Project Overview
The AI Recipe Assistant is a sophisticated Retrieval-Augmented Generation (RAG) system built to provide accurate recipe information based on specific document data. Developed with Python Django and LangChain, it serves as an intelligent bridge between culinary knowledge bases and user queries.
By leveraging vector embeddings and high-performance LLMs via the Groq API, the assistant can understand complex user requests regarding ingredients and preparation methods while strictly adhering to the provided source material (PDFs).
Key Features
- Intelligent Ingredient Querying: Users can list ingredients they have, and the agent identifies relevant recipes from the knowledge base.

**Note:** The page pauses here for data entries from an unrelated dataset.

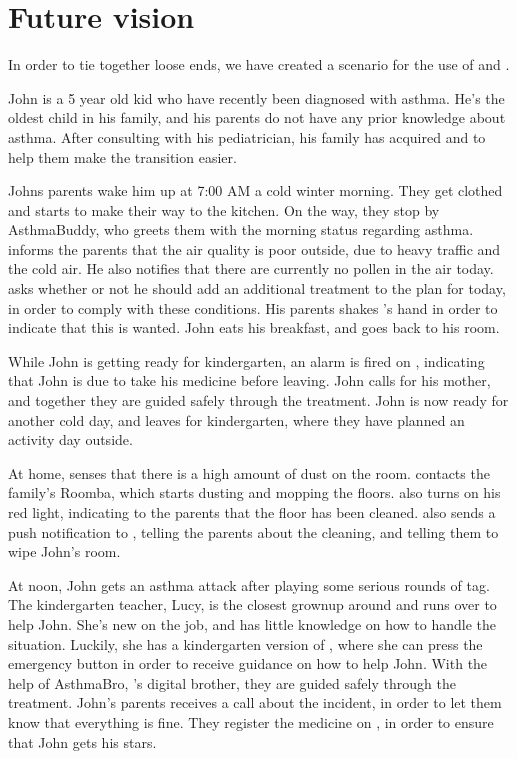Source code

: \section{Future vision}
\label{sec:futurevision}

In order to tie together loose ends, we have created a scenario for the use of \app{} and \buddy{}.

John is a 5 year old kid who have recently been diagnosed with asthma. He's the oldest child in his family, and his parents do not have any prior knowledge about asthma. After consulting with his pediatrician, his family has acquired \buddy{} and \app{} to help them make the transition easier. 

Johns parents wake him up at 7:00 AM a cold winter morning. They get clothed and starts to make their way to the kitchen. On the way, they stop by AsthmaBuddy, who greets them with the morning status regarding asthma. \buddy{} informs the parents that the air quality is poor outside, due to heavy traffic and the cold air. He also notifies that there are currently no pollen in the air today. \buddy{} asks whether or not he should add an additional treatment to the plan for today, in order to comply with these conditions. His parents shakes \buddy{}'s hand in order to indicate that this is wanted. John eats his breakfast, and goes back to his room. 

While John is getting ready for kindergarten, an alarm is fired on \buddy{}, indicating that John is due to take his medicine before leaving. John calls for his mother, and together they are guided safely through the treatment. John is now ready for another cold day, and leaves for kindergarten, where they have planned an activity day outside. 

At home, \buddy{} senses that there is a high amount of dust on the room. \buddy{} contacts the family's Roomba, which starts dusting and mopping the floors. \buddy{} also turns on his red light, indicating to the parents that the floor has been cleaned. \buddy{} also sends a push notification to \app{}, telling the parents about the cleaning, and telling them to wipe John's room. 

At noon, John gets an asthma attack after playing some serious rounds of tag. The kindergarten teacher, Lucy, is the closest grownup around and runs over to help John. She's new on the job, and has little knowledge on how to handle the situation. Luckily, she has a kindergarten version of \app{}, where she can press the emergency button in order to receive guidance on how to help John. With the help of AsthmaBro, \buddy{}'s digital brother, they are guided safely through the treatment. John's parents receives a call about the incident, in order to let them know that everything is fine. They register the medicine on \app{}, in order to ensure that John gets his stars.

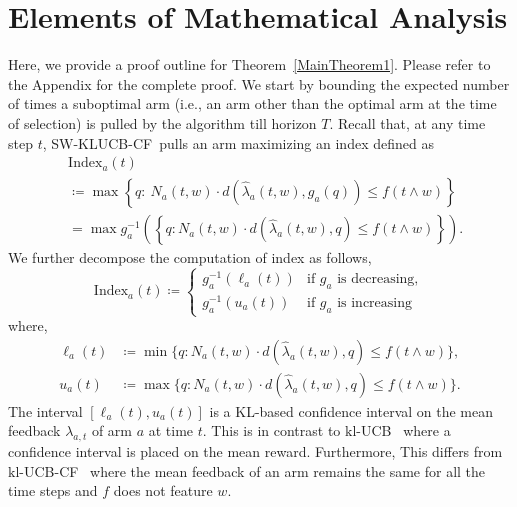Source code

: \documentclass[letterpaper]{article} %
\newcommand{\defined}{\coloneqq}
\newcommand{\KLUCBCF}{$\mathrm{kl}$-\textsc{UCB-CF}}
\newcommand{\SWKLUCBCF}{\textsc{SW-KLUCB-CF}}
\newcommand{\KLUCB}{$\mathrm{kl}$-\textsc{UCB}}
\newcommand{\meanFeedback}[2]{\lambda_{#1, #2}}
\newcommand{\windowsize}{w}
\begin{document}
\section{Elements of Mathematical Analysis}
Here, we provide a proof outline for Theorem~\ref{MainTheorem1}. Please refer to the Appendix for the complete proof.  We start by bounding the expected number of times a suboptimal arm (i.e., an arm other than the optimal arm at the time of selection) is pulled by the algorithm till horizon $T$. Recall that, at any time step $t$, \SWKLUCBCF \ pulls an arm maximizing an index defined as
\begin{align*}
& \mathrm{Index}_a(t) \\
&\defined \max \left\{ q:\  N_a(t, \windowsize)\cdot{}d\left(\hat{\lambda}_a(t, \windowsize), g_a(q)\right) \leq f\left(t \wedge \windowsize\right) \right\} \\
&= \max g_a^{-1}\left( \left\{q: N_a(t, \windowsize)\cdot{}d\left(\hat{\lambda}_a(t, \windowsize), q\right) \leq f\left(t \wedge \windowsize\right)\right\} \right).
\end{align*}
We further decompose the computation of index as follows,
$$\mathrm{Index}_a(t) \defined
\begin{cases}
g_a^{-1}({\ell_a(t)}) & \text{if } g_a \text{ is decreasing}, \\
g_a^{-1}({u_a(t)}) & \text{if } g_a \text{ is increasing}
\end{cases}  $$
where,
\begin{align*}
\ell_a(t)  &\defined  \min \Big\{q: N_a(t, \windowsize)\cdot{}d\left(\hat{\lambda}_a(t, \windowsize), q\right) \leq f\left( t \wedge \windowsize \right)\Big\}, \\
u_a(t)  &\defined  \max \Big\{q: N_a(t, \windowsize)\cdot{}d\left(\hat{\lambda}_a(t, \windowsize), q\right) \leq f\left( t \wedge\windowsize \right) \Big\}.
\end{align*}  The interval $[\ell_a(t), u_a(t)]$ is a KL-based confidence interval on the mean feedback $\meanFeedback{a}{t}$ of arm $a$ at time $t$.
This is in contrast to \KLUCB\ \citep{KLUCBJournal} where a confidence interval is placed on the mean reward. Furthermore,
This differs from \KLUCBCF \ \cite{pmlr-v83-gajane18a} where the mean feedback of an arm remains the same for all the time steps and $f$ does not feature $\windowsize$.
\end{document}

- Method Extraction: Provides detailed, step-by-step cooking instructions sourced directly from PDF texts.
- Strict Data Grounding: The agent is programmed to only answer questions based on the provided PDF text, preventing hallucinations and ensuring accuracy.
- High-Speed Inference: Utilizes Groq Cloud for ultra-fast response times.
The Challenge
One of the primary challenges was ensuring the model didn't provide generic recipes from its pre-trained knowledge. By implementing a strict RAG pipeline with ChromaDB and custom prompt engineering, I ensured that every response is cited and grounded in the uploaded culinary documents.